Multiple Regression

Romantic Relationships in Detroit

In this lab you will build multiple regression models, explore interactions between a pair of continuous predictors, and you will be introduced to the SEM package lavaan. The lavaan package can be used to fit regression models as well as systems of structural regression models.

The data you will be using for this consists of people currently involved in romantic relationships living in the city of Detroit. You can read more about the study that goes with this data here. We will be particularly interested in understanding predictors of relationship satisfaction including gender, how much tension they perceive in their relationships, and how positively they see their partners.

Getting Started

Load packages

In this lab we will explore the data using the dplyr package and visualize it using the ggplot2 package for data visualization. The data can be found at the URL given below. Later we will also use the lavaan package, so please install it now.

Let’s load the packages.

library(dplyr)
library(ggplot2)
#install.packages("lavaan")
library(lavaan)

Creating a reproducible lab report

Please write your lab code and answers in a R Markdown file. You are to submit the knitted HTML file to Moodle when your lab is complete.

The data

The data set for this lab consists of 296 persons involved heterosexual dating relationships from the city of Detroit.

Let’s load the data:

acitelli <- read.csv("http://www.science.smith.edu/~rgarcia/sds390-S19/acitelli-individual.csv")

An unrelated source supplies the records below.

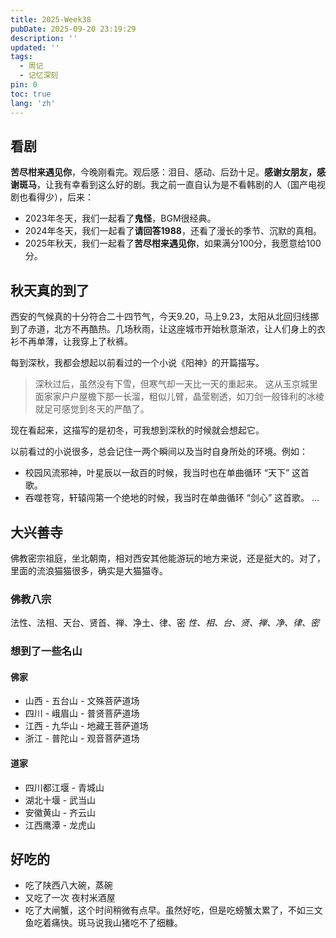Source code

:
 ```yaml
---
title: 2025-Week38
pubDate: 2025-09-20 23:19:29
description: ''
updated: ''
tags:
  - 周记
  - 记忆深刻
pin: 0
toc: true
lang: 'zh'
---
```


## 看剧

**苦尽柑来遇见你**，今晚刚看完。观后感：泪目、感动、后劲十足。**感谢女朋友，感谢斑马**，让我有幸看到这么好的剧。我之前一直自认为是不看韩剧的人（国产电视剧也看得少），后来：

- 2023年冬天，我们一起看了**鬼怪**，BGM很经典。
- 2024年冬天，我们一起看了**请回答1988**，还看了漫长的季节、沉默的真相。
- 2025年秋天，我们一起看了**苦尽柑来遇见你**，如果满分100分，我愿意给100分。

## 秋天真的到了

西安的气候真的十分符合二十四节气，今天9.20，马上9.23，太阳从北回归线挪到了赤道，北方不再酷热。几场秋雨，让这座城市开始秋意渐浓，让人们身上的衣衫不再单薄，让我穿上了秋裤。

每到深秋，我都会想起以前看过的一个小说《阳神》的开篇描写。

> 深秋过后，虽然没有下雪，但寒气却一天比一天的重起来。
这从玉京城里面家家户户屋檐下那一长溜，粗似儿臂，晶莹剔透，如刀剑一般锋利的冰棱就足可感觉到冬天的严酷了。

现在看起来，这描写的是初冬，可我想到深秋的时候就会想起它。

以前看过的小说很多，总会记住一两个瞬间以及当时自身所处的环境。例如：

- 校园风流邪神，叶星辰以一敌百的时候，我当时也在单曲循环 “天下” 这首歌。
- 吞噬苍穹，轩辕闯第一个绝地的时候，我当时在单曲循环 “剑心” 这首歌。
...

## 大兴善寺

佛教密宗祖庭，坐北朝南，相对西安其他能游玩的地方来说，还是挺大的。对了，里面的流浪猫猫很多，确实是大猫猫寺。

### 佛教八宗

法性、法相、天台、贤首、禅、净土、律、密
*性、相、台、贤、禅、净、律、密*

### 想到了一些名山

#### 佛家

- 山西 - 五台山 - 文殊菩萨道场
- 四川 - 峨眉山 - 普贤菩萨道场
- 江西 - 九华山 - 地藏王菩萨道场
- 浙江 - 普陀山 - 观音菩萨道场

#### 道家

- 四川都江堰 - 青城山
- 湖北十堰 - 武当山
- 安徽黄山 - 齐云山
- 江西鹰潭 - 龙虎山

## 好吃的

- 吃了陕西八大碗，蒸碗
- 又吃了一次 夜村米酒屋
- 吃了大闸蟹，这个时间稍微有点早。虽然好吃，但是吃螃蟹太累了，不如三文鱼吃着痛快。斑马说我山猪吃不了细糠。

Take a look at the data. You can use glimpse(), head(), View(), however you like to look at your data frames. We have observations on 8 different variables, some are categorical and some numerical.

The gender variable is coded -1(= Women) and 1 (= Men). You will change this next. The self_pos is the mean of positive self variables and other_pos is the mean of positive partner variables, where both variables the average of Cooperative, Mature, Friendly, Hard Working and Care about Others. Our main response variable, satisfaction
is the mean of four variables (theoretical range from 1 to 4). The variable tension is the mean of two: perceived disagreement and perceived tension (theoretical range from 1 to 4). Lastly, simhob is the perception of having similar hobbies to one’s partner (1 = very true; 0 = somewhat true; -1 = not at all true). We won’t be using this variable today, but you can play with it if you have time.

Exploring and preparing the data

The gender variable is currently coded as -1 for women and 1 for men, create two new indicator variables, one called woman, and another man.
How many observations are in each level of cuplid? What are the counts of women and men in the data? Based on these two summaries, do you think the cuplid variable means?
Select two variables in the data set and visualize their relationship with each other. Also, calculate an appropriate summary statistic for this relationship. Describe the relationship.

Simple linear regression

The most important research question we ask today is does perceiving tension in one’s relationship lead to lower relationship satisfaction. Let’s create a scatterplot to see if this appears to be the case:

ggplot(data = acitelli, aes(x = tension, y = satisfaction)) +
  geom_point()

Before we draw conclusions about the trend, compare the number of observations in the data frame with the approximate number of points on the scatterplot. Is anything awry?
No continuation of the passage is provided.